縛鎖−bakusa−

 


6月。雨の日が増えて憂鬱な気分になる。

雨は嫌いだ。霊体の姿が増えるから。



鈍よりとした分厚い雲、影さえ出来ない暗い道。

雨粒がサァサァとアスファルトを黒く塗り潰すと、そこかしこで彼らを目にする。



高校の授業を終えて、友人の美里(ミサト)と二人正面玄関を出た。



ピンク色の傘を差していても制服の端や学生鞄が濡れてしまう。



レンガで囲まれた円形の花壇には、水色の花を咲かせた紫陽花が無言で冷たい雨に打たれていた。
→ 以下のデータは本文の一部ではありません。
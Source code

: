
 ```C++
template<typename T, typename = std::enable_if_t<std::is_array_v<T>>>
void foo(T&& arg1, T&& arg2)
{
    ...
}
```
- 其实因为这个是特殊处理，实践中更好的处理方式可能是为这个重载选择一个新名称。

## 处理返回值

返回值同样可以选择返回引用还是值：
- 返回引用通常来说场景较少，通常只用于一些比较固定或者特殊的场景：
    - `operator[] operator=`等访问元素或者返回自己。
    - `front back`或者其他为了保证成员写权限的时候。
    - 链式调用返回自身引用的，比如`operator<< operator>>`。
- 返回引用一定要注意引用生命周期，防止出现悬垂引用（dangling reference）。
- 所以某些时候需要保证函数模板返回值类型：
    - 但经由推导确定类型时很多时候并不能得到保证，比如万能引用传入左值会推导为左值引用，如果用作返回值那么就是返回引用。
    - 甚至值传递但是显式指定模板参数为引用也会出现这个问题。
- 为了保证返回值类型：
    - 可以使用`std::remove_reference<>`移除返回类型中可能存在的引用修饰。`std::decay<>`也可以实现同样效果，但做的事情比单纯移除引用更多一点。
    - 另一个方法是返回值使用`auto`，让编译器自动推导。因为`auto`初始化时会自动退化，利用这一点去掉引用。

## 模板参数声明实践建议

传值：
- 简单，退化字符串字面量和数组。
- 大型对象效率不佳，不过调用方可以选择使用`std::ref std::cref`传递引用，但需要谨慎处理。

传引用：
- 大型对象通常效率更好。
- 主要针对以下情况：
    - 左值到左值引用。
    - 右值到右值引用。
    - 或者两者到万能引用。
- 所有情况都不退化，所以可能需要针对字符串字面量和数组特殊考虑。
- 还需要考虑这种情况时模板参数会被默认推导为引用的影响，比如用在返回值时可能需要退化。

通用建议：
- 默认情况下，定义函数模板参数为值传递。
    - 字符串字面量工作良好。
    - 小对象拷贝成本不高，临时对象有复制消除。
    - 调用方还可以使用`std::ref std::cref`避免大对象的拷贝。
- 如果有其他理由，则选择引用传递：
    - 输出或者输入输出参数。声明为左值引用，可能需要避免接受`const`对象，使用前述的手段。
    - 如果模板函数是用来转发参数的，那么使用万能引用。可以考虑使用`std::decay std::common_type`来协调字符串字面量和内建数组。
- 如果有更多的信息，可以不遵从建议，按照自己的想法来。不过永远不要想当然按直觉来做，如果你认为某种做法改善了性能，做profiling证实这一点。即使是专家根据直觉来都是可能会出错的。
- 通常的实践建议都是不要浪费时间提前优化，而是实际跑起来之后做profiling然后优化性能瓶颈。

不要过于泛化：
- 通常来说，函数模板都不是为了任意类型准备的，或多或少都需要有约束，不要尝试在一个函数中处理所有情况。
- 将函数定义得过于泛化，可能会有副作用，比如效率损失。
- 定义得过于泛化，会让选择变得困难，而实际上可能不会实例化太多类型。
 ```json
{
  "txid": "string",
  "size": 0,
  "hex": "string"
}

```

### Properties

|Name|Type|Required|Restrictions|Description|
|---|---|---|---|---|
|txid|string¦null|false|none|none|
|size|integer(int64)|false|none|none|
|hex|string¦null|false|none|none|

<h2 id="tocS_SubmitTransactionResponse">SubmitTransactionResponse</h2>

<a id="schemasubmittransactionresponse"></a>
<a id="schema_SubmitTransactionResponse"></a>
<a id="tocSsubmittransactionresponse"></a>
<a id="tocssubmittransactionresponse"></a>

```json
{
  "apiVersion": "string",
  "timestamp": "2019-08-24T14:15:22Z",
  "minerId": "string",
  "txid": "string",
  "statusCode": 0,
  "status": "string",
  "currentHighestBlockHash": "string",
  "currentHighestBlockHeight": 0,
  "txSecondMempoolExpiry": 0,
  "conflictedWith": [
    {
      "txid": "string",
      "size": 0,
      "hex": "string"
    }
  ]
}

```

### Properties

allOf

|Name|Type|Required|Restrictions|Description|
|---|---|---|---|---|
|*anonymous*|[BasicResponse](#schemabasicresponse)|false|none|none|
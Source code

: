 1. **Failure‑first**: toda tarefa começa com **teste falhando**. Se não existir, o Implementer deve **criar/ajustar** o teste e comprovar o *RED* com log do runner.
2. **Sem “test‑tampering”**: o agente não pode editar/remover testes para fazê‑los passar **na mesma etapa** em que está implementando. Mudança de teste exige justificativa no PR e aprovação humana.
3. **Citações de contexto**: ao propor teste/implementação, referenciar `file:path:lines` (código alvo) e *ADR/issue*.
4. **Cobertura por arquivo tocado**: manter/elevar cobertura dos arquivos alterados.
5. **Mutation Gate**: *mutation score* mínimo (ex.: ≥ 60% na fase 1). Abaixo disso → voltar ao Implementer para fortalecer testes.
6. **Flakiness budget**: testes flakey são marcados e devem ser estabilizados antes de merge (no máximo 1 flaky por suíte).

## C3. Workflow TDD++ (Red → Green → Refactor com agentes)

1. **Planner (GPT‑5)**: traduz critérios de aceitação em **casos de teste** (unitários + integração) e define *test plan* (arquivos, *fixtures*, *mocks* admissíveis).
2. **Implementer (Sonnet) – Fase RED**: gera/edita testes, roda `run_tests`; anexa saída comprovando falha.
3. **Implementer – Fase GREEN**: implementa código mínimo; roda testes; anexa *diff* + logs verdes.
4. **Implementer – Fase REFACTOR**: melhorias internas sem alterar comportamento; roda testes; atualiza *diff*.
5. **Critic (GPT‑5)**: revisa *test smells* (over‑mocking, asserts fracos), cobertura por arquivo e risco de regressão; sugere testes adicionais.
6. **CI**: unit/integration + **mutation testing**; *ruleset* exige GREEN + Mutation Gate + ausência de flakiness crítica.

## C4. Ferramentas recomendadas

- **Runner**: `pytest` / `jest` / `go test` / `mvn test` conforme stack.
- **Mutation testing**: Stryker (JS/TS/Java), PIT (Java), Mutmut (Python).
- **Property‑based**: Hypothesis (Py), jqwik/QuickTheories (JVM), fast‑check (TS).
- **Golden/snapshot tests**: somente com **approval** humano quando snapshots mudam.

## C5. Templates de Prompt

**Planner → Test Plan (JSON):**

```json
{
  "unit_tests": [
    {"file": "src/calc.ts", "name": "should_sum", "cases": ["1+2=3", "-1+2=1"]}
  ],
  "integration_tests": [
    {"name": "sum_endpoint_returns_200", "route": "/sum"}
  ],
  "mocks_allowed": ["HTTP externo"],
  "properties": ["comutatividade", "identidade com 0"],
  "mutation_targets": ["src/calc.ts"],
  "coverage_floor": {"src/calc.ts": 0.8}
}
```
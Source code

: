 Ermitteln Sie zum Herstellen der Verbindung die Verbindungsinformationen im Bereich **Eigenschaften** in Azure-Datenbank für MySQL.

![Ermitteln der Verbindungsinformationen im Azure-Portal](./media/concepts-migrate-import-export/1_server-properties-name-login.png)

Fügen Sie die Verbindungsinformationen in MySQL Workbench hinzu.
こんなに鬱々とした天気だけど、美里は明るく少しだけ頬を染めて私に話す。



「今日ね、悠紀(ユウキ)先輩と三回もすれ違っちゃった!」



「すれ違うだけじゃ美里の存在に気付いて貰えないよ?

思い切って話し掛けたら?」



「え〜無理だよそんなの。ドキドキして何も話せないよ。

今は見ているだけでいーの。

だからさぁ、千歳、次の日曜予定ある?」



「だから?接続詞の使い方間違ってるよ?

予定はないけど。洗濯して掃除して、スーパーに買物行ってご飯支度するくらい」



「忙しいね…千歳はえらいよ…お母さんの代わり…頑張ってるね…」




美里は優しい子だ。

私達は高校からの友人関係で、入学したてのそれ程仲良く無い時なのに、母を失った私の為に泣いてくれた。